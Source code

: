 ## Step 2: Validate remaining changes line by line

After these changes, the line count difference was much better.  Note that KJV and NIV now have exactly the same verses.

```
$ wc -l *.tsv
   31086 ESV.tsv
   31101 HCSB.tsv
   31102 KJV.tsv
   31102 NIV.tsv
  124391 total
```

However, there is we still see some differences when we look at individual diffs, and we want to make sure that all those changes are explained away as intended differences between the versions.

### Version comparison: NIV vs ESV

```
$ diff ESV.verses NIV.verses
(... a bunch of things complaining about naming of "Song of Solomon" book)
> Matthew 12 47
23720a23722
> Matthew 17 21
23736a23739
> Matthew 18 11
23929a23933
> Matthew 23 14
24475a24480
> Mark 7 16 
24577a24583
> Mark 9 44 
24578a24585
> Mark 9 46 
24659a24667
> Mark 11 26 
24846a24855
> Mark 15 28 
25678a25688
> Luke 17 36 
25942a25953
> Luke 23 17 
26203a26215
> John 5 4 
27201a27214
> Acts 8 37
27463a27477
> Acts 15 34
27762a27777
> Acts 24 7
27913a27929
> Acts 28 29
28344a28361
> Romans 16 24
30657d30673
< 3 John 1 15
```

...

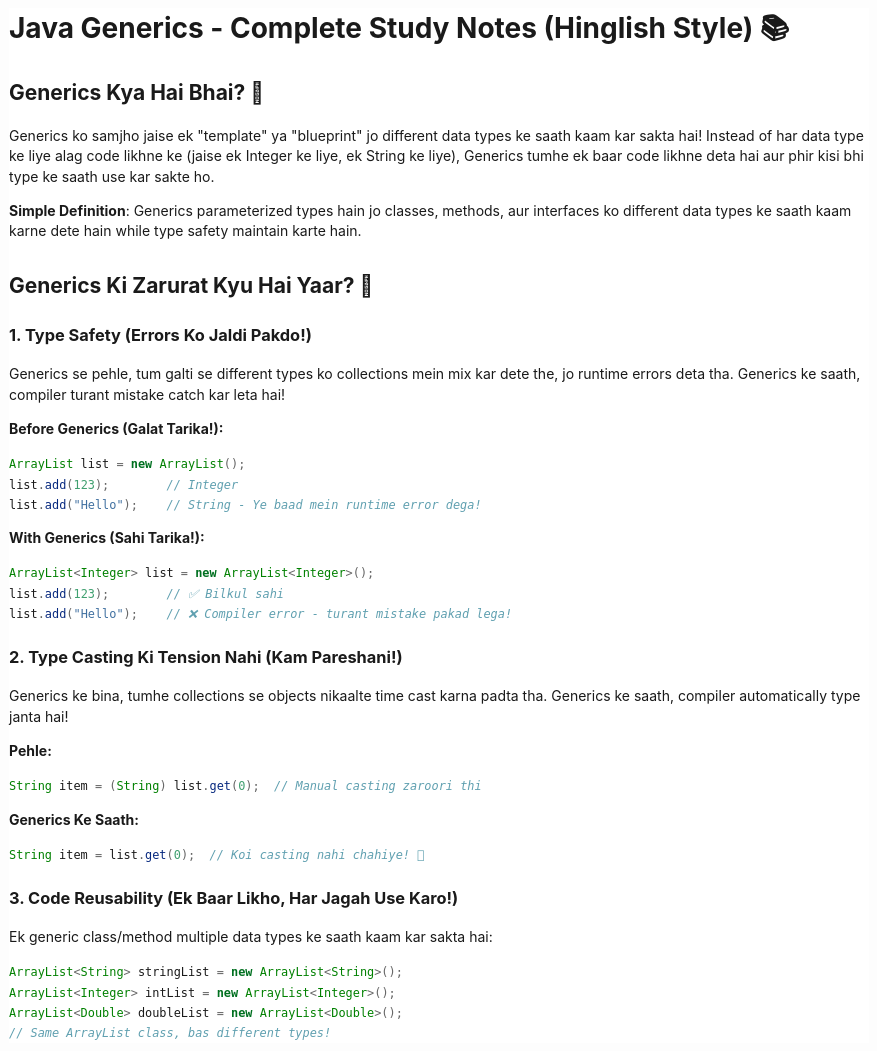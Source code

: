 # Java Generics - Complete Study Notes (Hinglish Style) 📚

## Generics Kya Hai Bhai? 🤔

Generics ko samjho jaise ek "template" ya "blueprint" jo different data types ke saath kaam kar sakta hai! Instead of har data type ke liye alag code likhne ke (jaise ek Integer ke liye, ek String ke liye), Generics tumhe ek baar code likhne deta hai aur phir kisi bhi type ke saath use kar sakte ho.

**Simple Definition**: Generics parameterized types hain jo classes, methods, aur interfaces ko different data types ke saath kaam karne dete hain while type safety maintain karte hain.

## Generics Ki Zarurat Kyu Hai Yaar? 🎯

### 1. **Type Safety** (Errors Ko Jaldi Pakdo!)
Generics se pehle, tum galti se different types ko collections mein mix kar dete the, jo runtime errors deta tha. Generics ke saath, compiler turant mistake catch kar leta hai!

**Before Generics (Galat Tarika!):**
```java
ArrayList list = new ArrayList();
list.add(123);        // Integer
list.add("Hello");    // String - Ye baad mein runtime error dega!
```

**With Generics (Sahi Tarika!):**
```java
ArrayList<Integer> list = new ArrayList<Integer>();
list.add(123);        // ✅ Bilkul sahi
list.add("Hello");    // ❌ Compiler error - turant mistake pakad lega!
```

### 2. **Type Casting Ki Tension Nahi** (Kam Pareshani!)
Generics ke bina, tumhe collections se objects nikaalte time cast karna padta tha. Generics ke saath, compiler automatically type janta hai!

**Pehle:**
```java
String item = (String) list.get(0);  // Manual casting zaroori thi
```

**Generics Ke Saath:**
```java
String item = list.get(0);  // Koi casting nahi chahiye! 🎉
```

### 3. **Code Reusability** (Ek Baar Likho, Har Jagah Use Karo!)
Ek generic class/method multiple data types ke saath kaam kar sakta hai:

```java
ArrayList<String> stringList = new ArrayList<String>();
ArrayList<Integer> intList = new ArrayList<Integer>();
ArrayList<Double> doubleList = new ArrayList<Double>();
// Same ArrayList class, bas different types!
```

• _Exercise requirements_:
Every line above that holds the word "verses" should be copied out.

• _Response below_:
After these changes, the line count difference was much better.  Note that KJV and NIV now have exactly the same verses.
$ diff ESV.verses NIV.verses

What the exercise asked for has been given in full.